== Records to use ==

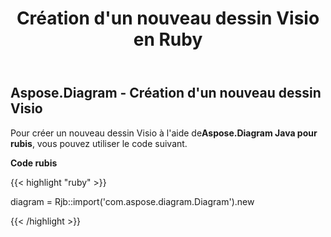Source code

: ﻿---
title: Création d'un nouveau dessin Visio en Ruby
type: docs
weight: 10
url: /fr/java/creating-a-new-visio-drawing-in-ruby/
---
## **Aspose.Diagram - Création d'un nouveau dessin Visio**
 Pour créer un nouveau dessin Visio à l'aide de**Aspose.Diagram Java pour rubis**, vous pouvez utiliser le code suivant.

**Code rubis**

{{< highlight "ruby" >}}

 diagram = Rjb::import('com.aspose.diagram.Diagram').new

{{< /highlight >}}
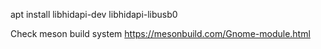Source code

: apt install libhidapi-dev libhidapi-libusb0

Check meson build system
https://mesonbuild.com/Gnome-module.html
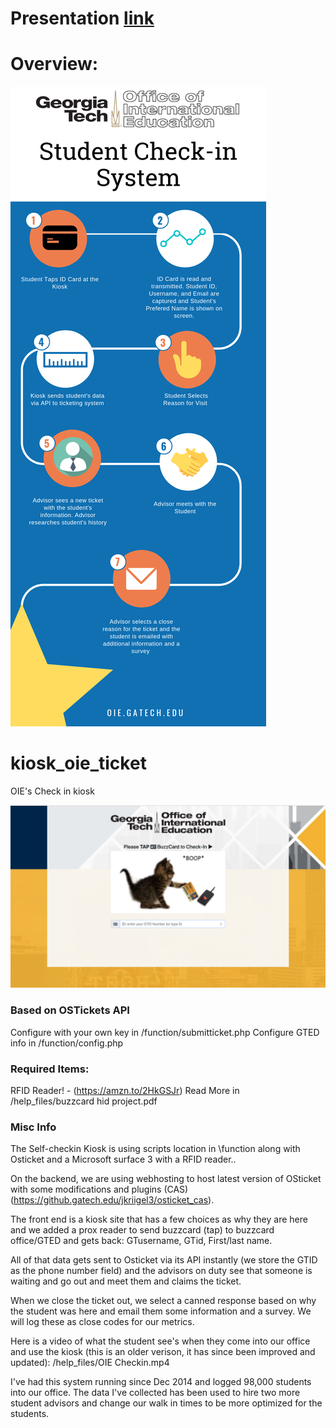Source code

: 
# Presentation <a href="https://docs.google.com/presentation/d/e/2PACX-1vRphFazsSrfs56BExLk_B4Rd3b-rLftx5uxfZ_tMaMjw15iAGxZRPClw-Cvz57D51voOI_f2fdOVhct/pub?start=false&loop=false&delayms=3000">link</a>


# Overview:
<img src="https://github.com/jkriig/GT_OIE/blob/master/checkin.png">

# kiosk_oie_ticket
OIE's Check in kiosk

<img src="https://github.com/jkriig/GT_OIE/blob/master/help_files/welcome.png?raw=true">

### Based on OSTickets API
Configure with your own key in /function/submitticket.php
Configure GTED info in /function/config.php

### Required Items:
RFID Reader! - (https://amzn.to/2HkGSJr)
Read More in /help_files/buzzcard hid project.pdf



### Misc Info

The Self-checkin Kiosk is using scripts location in \function along with Osticket and a Microsoft surface 3 with a RFID reader.. 

On the backend, we are using webhosting to host latest version of OSticket with some modifications and plugins (CAS) (https://github.gatech.edu/jkriigel3/osticket_cas). 

The front end is a kiosk site that has a few choices as why they are here and we added a prox reader to send buzzcard (tap) to buzzcard office/GTED and gets back: GTusername, GTid, First/last name. 

All of that data gets sent to Osticket via its API instantly (we store the GTID as the phone number field) and the advisors on duty see that someone is waiting and go out and meet them and claims the ticket. 

When we close the ticket out, we select a canned response based on why the student was here and email them some information and a survey. We will log these as close codes for our metrics. 

Here is a video of what the student see's when they come into our office and use the kiosk (this is an older verison, it has since been improved and updated): /help_files/OIE Checkin.mp4

I've had this system running since Dec 2014 and logged 98,000 students into our office. The data I've collected has been used to hire two more student advisors and change our walk in times to be more optimized for the students.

===

In the data above, retype exactly and only the lines between the one holding "Configure with your" and the one holding "The Self-checkin Kiosk", inclusive.

Configure with your own key in /function/submitticket.php
Configure GTED info in /function/config.php

### Required Items:
RFID Reader! - (https://amzn.to/2HkGSJr)
Read More in /help_files/buzzcard hid project.pdf



### Misc Info

The Self-checkin Kiosk is using scripts location in \function along with Osticket and a Microsoft surface 3 with a RFID reader.. 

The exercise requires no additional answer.